Мы же понимаем, что есть успешные модернизации. Есть дальневосточные истории успеха: Япония, Южная Корея, Тайвань, Гонконг, Сингапур. Есть подъем в католических регионах – в Германии, Ирландии, Польше. Есть Малайзия, которая сейчас, похоже, находится на таком длинном разбеге.
И каждый раз, когда мы смотрим, а что, собственно, меняется в ценностных, поведенческих характеристиках, мы довольно близкие вещи обнаруживаем. Оказывается, что это всегда повышение рациональности, значительная роль самореализации, а не выживания, рост индивидуализма, даже в коллективистских культурах, снижение дистанции власти, не обязательно путем демократизации, рост долгосрочных ориентаций, представлений, что важно то, что будет в результате длительного процесса. Почему я и говорю, что модернизация — это социокультурный процесс, который выражается в динамике валового продукта на душу населения и выходе этой динамики на новую траекторию.
— Новый политический цикл ознаменовался всплеском нестабильности. Можно ли говорить о моменте пересмотра общественного договора? Появился ли запрос на справедливость?

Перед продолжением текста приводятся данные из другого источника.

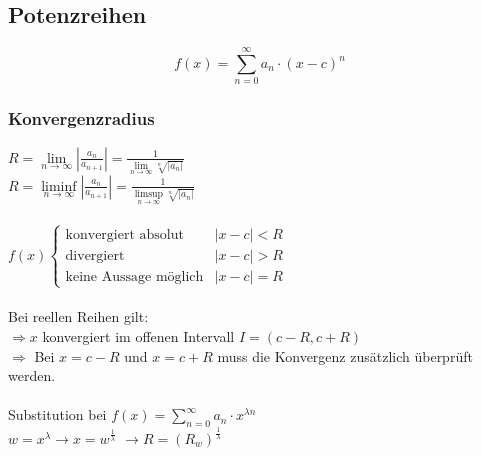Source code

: \documentclass[6pt,a4paper]{scrartcl}
\newcommand{\abs}[1]{\ensuremath{\left\vert#1\right\vert}}
\newcommand{\Ra}[0]{\ensuremath{\Rightarrow}}
\begin{document}
\begin{multicols*}{4}
\subsection{Potenzreihen} %
\begin{equation*}
f(x)=\sum_{n=0}^\infty a_n \cdot (x-c)^n
\end{equation*}
\subsubsection{Konvergenzradius}
$R = \lim\limits_{n\rightarrow \infty} \abs{\frac{a_n}{a_{n+1}}}=\frac{1}{\lim\limits_{n\rightarrow \infty}\sqrt[n]{\abs{a_n}}}$ \\
$R =\liminf\limits_{n\rightarrow \infty} \abs{\frac{a_n}{a_{n+1}}}=\frac{1}{\limsup\limits_{n\rightarrow \infty}\sqrt[n]{\abs{a_n}}}$ \\ \\
$f(x)\begin{cases}
	\text{konvergiert absolut} & \abs{x-c} < R \\
	\text{divergiert} & \abs{x-c} > R \\
	\text{keine Aussage möglich} & \abs{x-c} = R
	\end{cases}$\\ \\
Bei reellen Reihen gilt: \\
$\Ra x$ konvergiert im offenen Intervall $I=(c-R,c+R)$ \\
$\Ra$ Bei $x=c-R$ und $x=c+R$ muss die Konvergenz zusätzlich überprüft werden.\\\\
Substitution bei $f(x)=\sum_{n=0}^\infty a_n \cdot x^{\lambda n}$ \\
$w=x^\lambda \rightarrow x=w^\frac{1}{\lambda}$
$\rightarrow R=\left(R_w\right)^\frac{1}{\lambda}$


\end{multicols*}
\end{document}

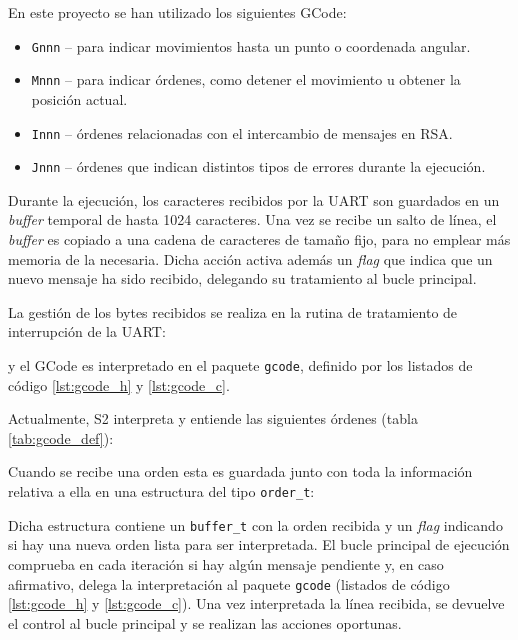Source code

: En este proyecto se han utilizado los siguientes GCode:

\begin{itemize}
    \item \texttt{Gnnn} -- para indicar movimientos hasta un punto o coordenada angular.
    \item \texttt{Mnnn} -- para indicar órdenes, como detener el movimiento u obtener la posición actual.
    \item \texttt{Innn} -- órdenes relacionadas con el intercambio de mensajes en RSA.
    \item \texttt{Jnnn} -- órdenes que indican distintos tipos de errores durante la ejecución.
\end{itemize}

Durante la ejecución, los caracteres recibidos por la \ac{UART} son guardados en un
\textit{buffer} temporal de hasta 1024 caracteres. Una vez se recibe un salto de línea,
el \textit{buffer} es copiado a una cadena de caracteres de tamaño fijo, para no
emplear más memoria de la necesaria. Dicha acción activa además un \textit{flag}
que indica que un nuevo mensaje ha sido recibido, delegando su tratamiento al
bucle principal.

La gestión de los bytes recibidos se realiza en la rutina de tratamiento de
interrupción de la \ac{UART}:



y el GCode es interpretado en el paquete \texttt{gcode}, definido por los listados
de código \ref{lst:gcode_h} y \ref{lst:gcode_c}.

Actualmente, \ac{S2} interpreta y entiende las siguientes órdenes (tabla \ref{tab:gcode_def}):


Cuando se recibe una orden esta es guardada junto con toda la información relativa a
ella en una estructura del tipo \texttt{order\_t}:



Dicha estructura contiene un \texttt{buffer\_t} con la orden recibida y un \textit{flag}
indicando si hay una nueva orden lista para ser interpretada. El bucle principal de 
ejecución comprueba en cada iteración si hay algún mensaje pendiente y, en caso afirmativo,
delega la interpretación al paquete \texttt{gcode} (listados de código \ref{lst:gcode_h}
y \ref{lst:gcode_c}). Una vez interpretada la línea recibida, se devuelve el control
al bucle principal y se realizan las acciones oportunas.
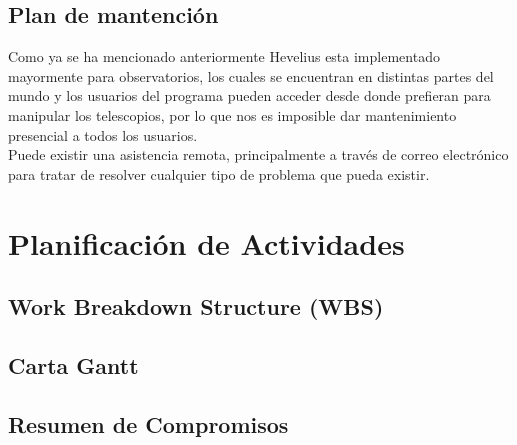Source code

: \documentclass[letterpaper,spanish,10pt]{article}
\begin{document}
\subsection{Plan de mantenci\'on}
Como ya se ha mencionado anteriormente Hevelius esta implementado mayormente 
para observatorios, los cuales se encuentran en distintas partes del mundo y 
los usuarios del programa pueden acceder desde donde prefieran para manipular 
los telescopios, por lo que nos es imposible dar mantenimiento presencial a 
todos los usuarios.\\

Puede existir una asistencia remota, principalmente a trav\'es de correo 
electr\'onico para tratar de resolver cualquier tipo de problema que pueda 
existir.



\newpage
\section{Planificaci\'on de Actividades} %
\subsection{Work Breakdown Structure (WBS)}



\subsection{Carta Gantt}



\subsection{Resumen de Compromisos}
\end{document}
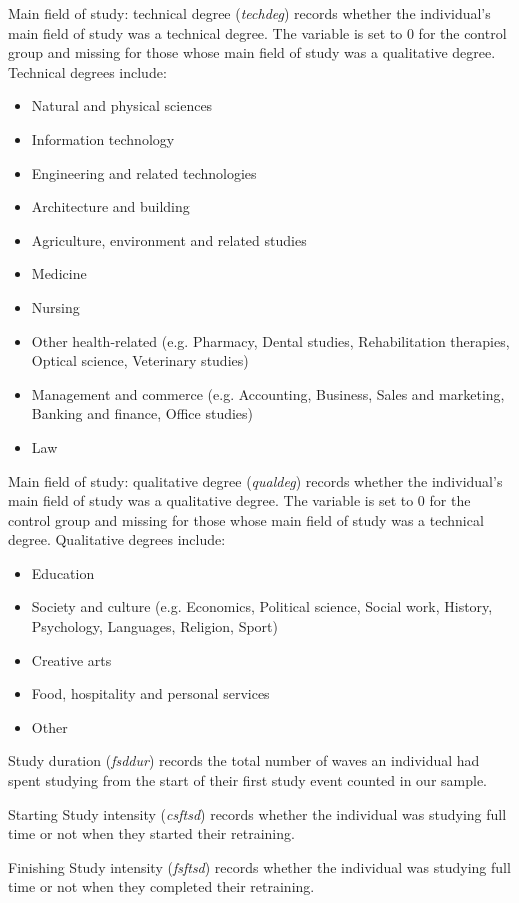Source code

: \documentclass[12pt, a4paper]{article}
\begin{document}
Main field of study: technical degree (\textit{techdeg}) records whether the individual’s main field of study was a technical degree. The variable is set to 0 for the control group and missing for those whose main field of study was a qualitative degree. Technical degrees include:
\begin{itemize}
  \item Natural and physical sciences
  \item Information technology
  \item Engineering and related technologies
  \item Architecture and building
  \item Agriculture, environment and related studies
  \item Medicine
  \item Nursing
  \item Other health-related (e.g. Pharmacy, Dental studies, Rehabilitation therapies, Optical science, Veterinary studies) 
  \item Management and commerce (e.g. Accounting, Business, Sales and marketing, Banking and finance, Office studies) 
  \item Law
\end{itemize}  

Main field of study: qualitative degree (\textit{qualdeg}) records whether the individual’s main field of study was a qualitative degree. The variable is set to 0 for the control group and missing for those whose main field of study was a technical degree. Qualitative degrees include:
\begin{itemize} 
  \item Education
  \item Society and culture (e.g. Economics, Political science, Social work, History, Psychology, Languages, Religion, Sport)
  \item Creative arts
  \item Food, hospitality and personal services
  \item Other
\end{itemize}  

Study duration (\textit{fsddur}) records the total number of waves an individual had spent studying from the start of their first study event counted in our sample. 

Starting Study intensity (\textit{csftsd}) records whether the individual was studying full time or not when they started their retraining. 

Finishing Study intensity (\textit{fsftsd}) records whether the individual was studying full time or not when they completed their retraining. 
\end{document}
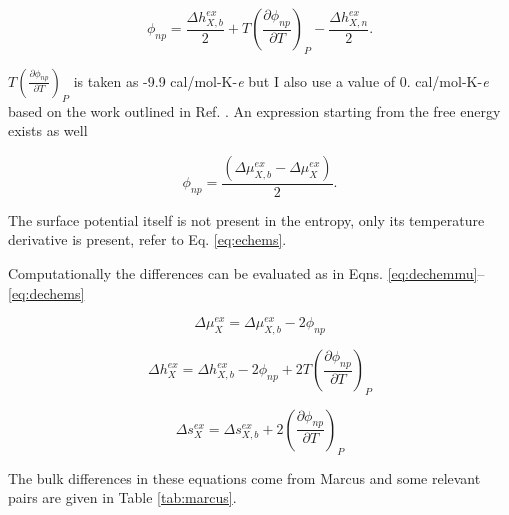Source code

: \begin{cpa}
  \begin{equation}
    \phi_{np}  = \frac{\Delta h_{X,b}^{ex}}{2}  + T\left(\frac{\partial \phi_{np}}{\partial T}\right)_P - \frac{\Delta h_{X,n}^{ex}}{2}.
    \label{eq:netpot2}
  \end{equation}
  
  \noindent $T\left(\frac{\partial \phi_{np}}{\partial T}\right)_P$ is taken as -9.9 cal/mol-K-\emph{e}\cite{randles1977structure} but I also use a value of
  0. cal/mol-K-\emph{e} based on the work outlined in Ref. \cite{pollard2014cpa1}. An expression starting from the free energy exists as well
  
  \begin{equation}
    \phi_{np} = \frac{(\Delta \mu_{X,b}^{ex} - \Delta \mu_X^{ex})}{2}.
    \label{eq:netpot1}
  \end{equation}

  \noindent The surface potential itself is not present in the entropy, only its temperature derivative is present, refer to Eq. \ref{eq:echems}.
  
  Computationally the differences can be evaluated as in Eqns. \ref{eq:dechemmu}--\ref{eq:dechems}
  
  \begin{equation}
    \Delta \mu_X^{ex} = \Delta \mu_{X,b}^{ex} - 2\phi_{np}
    \label{eq:dechemmu}
  \end{equation}

  \begin{equation}
    \Delta h_X^{ex} = \Delta h_{X,b}^{ex} - 2\phi_{np} + 2T\left(\frac{\partial \phi_{np}}{\partial T}\right)_P
    \label{eq:dechemh}
  \end{equation}

  \begin{equation}
    \Delta s_X^{ex} = \Delta s_{X,b}^{ex} + 2\left(\frac{\partial \phi_{np}}{\partial T}\right)_P
    \label{eq:dechems}
  \end{equation}
  
  \noindent The bulk differences in these equations come from Marcus\cite{marcus1985book} and some relevant pairs are given in Table \ref{tab:marcus}.


\end{cpa}
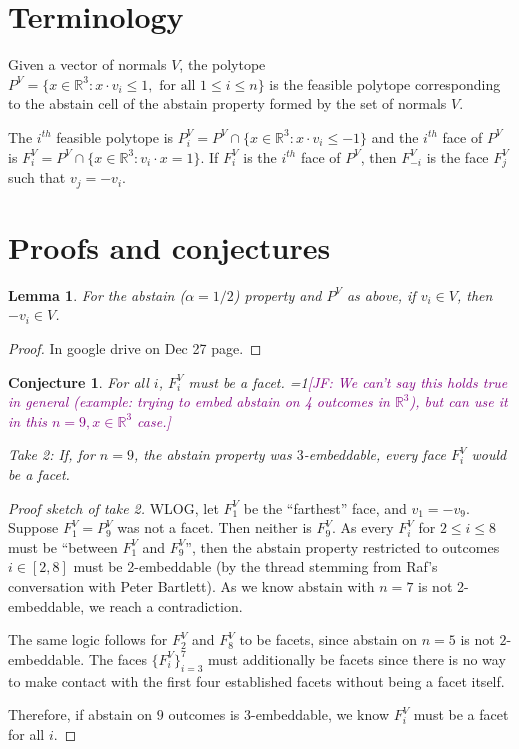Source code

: \documentclass[12pt]{article}
\newcommand{\Comments}{1}
\newcommand{\mynote}[2]{\ifnum\Comments=1\textcolor{#1}{#2}\fi}
\newcommand{\jessie}[1]{\mynote{purple}{[JF: #1]}}
\newcommand{\reals}{\mathbb{R}}
\newtheorem{lemma}{Lemma}
\newtheorem{conjecture}{Conjecture}
\begin{document}
\section{Terminology}
	Given a vector of normals $V$, the polytope $P^V = \{ x \in \reals^3 : x \cdot v_i \leq 1, \text{ for all } 1 \leq i \leq n \}$ is the feasible polytope corresponding to the abstain cell of the abstain property formed by the set of normals $V$.
	
	The $i^{th}$ feasible polytope is $P_i^V = P^V \cap \{x \in \reals^3 : x \cdot v_i \leq -1 \}$ and the $i^{th}$ face of $P^V$ is $F_i^V = P^V \cap \{ x \in \reals^3 : v_i \cdot x = 1 \}$.
	If $F^V_i$ is the $i^{th}$ face of $P^V$, then $F^V_{-i}$ is the face $F^V_j$ such that $v_j = -v_i$.

\section{Proofs and conjectures}

\begin{lemma}
	For the abstain ($\alpha = 1/2$) property and $P^V$ as above, if $v_i \in V$, then $-v_i \in V$.
\end{lemma}
\begin{proof}
	In google drive on Dec 27 page.
\end{proof}

\begin{conjecture}\label{conj:each-face-facet}
	For all $i$, $F_i^V$ must be a facet.
		\jessie{We can't say this holds true in general (example: trying to embed abstain on 4 outcomes in $\reals^3$), but can use it in this $n=9, x \in \reals^3$ case.}
		
		Take 2: If, for $n = 9$, the abstain property was $3$-embeddable, every face $F_i^V$ would be a facet.
\end{conjecture}
\begin{proof}[Proof sketch of take 2]
	WLOG, let $F_1^V$ be the ``farthest'' face, and $v_1 = -v_9$.
	Suppose $F_1^V = P_9^V$ was not a facet.
	Then neither is $F_9^V$.
	As every $F_i^V$ for $2 \leq i \leq 8$ must be ``between $F_1^V$ and $F_9^V$'', then the abstain property restricted to outcomes $i \in [2,8]$ must be 2-embeddable (by the thread stemming from Raf's conversation with Peter Bartlett).
	As we know abstain with $n=7$ is not 2-embeddable, we reach a contradiction.
	
	The same logic follows for $F_2^V$ and $F_8^V$ to be facets, since abstain on $n=5$ is not $2$-embeddable.
	The faces $\{F_i^V \}_{i=3}^7$ must additionally be facets since there is no way to make contact with the first four established facets without being a facet itself.

	Therefore, if abstain on $9$ outcomes is $3$-embeddable, we know $F_i^V$ must be a facet for all $i$.
\end{proof}
\end{document}
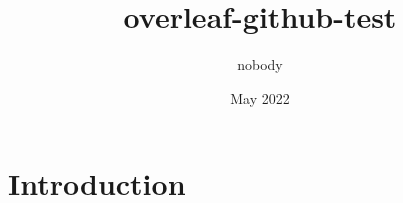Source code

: \documentclass{article}
\title{overleaf-github-test}
\author{nobody}
\date{May 2022}
\begin{document}
\maketitle

\section{Introduction}
\end{document}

— До кризиса 2008 года в России работала формула «лояльность в обмен на стабильность». С кризисом, я полагаю, возник новый формат консервативного общественного договора, поскольку антикризисные мероприятия были связаны с вложением в зарплаты бюджетников и в повышение уровня пенсий. Запрос на справедливость тоже есть. Только надо понимать, когда в условиях кризиса пенсионер неожиданно для себя оказался главным человеком, когда люди в частном бизнесе теряли работу, а пенсионер или учитель-бюджетник получал все большую зарплату и был в состоянии помогать своим родственникам, которые до этого считались успешными – это меняет очень многое. Регионы, которые экономически не очень успешны, получили новый импульс к жизни благодаря вот этому повороту и, конечно, обеспечили политическую поддержку и продолжение этого политического режима.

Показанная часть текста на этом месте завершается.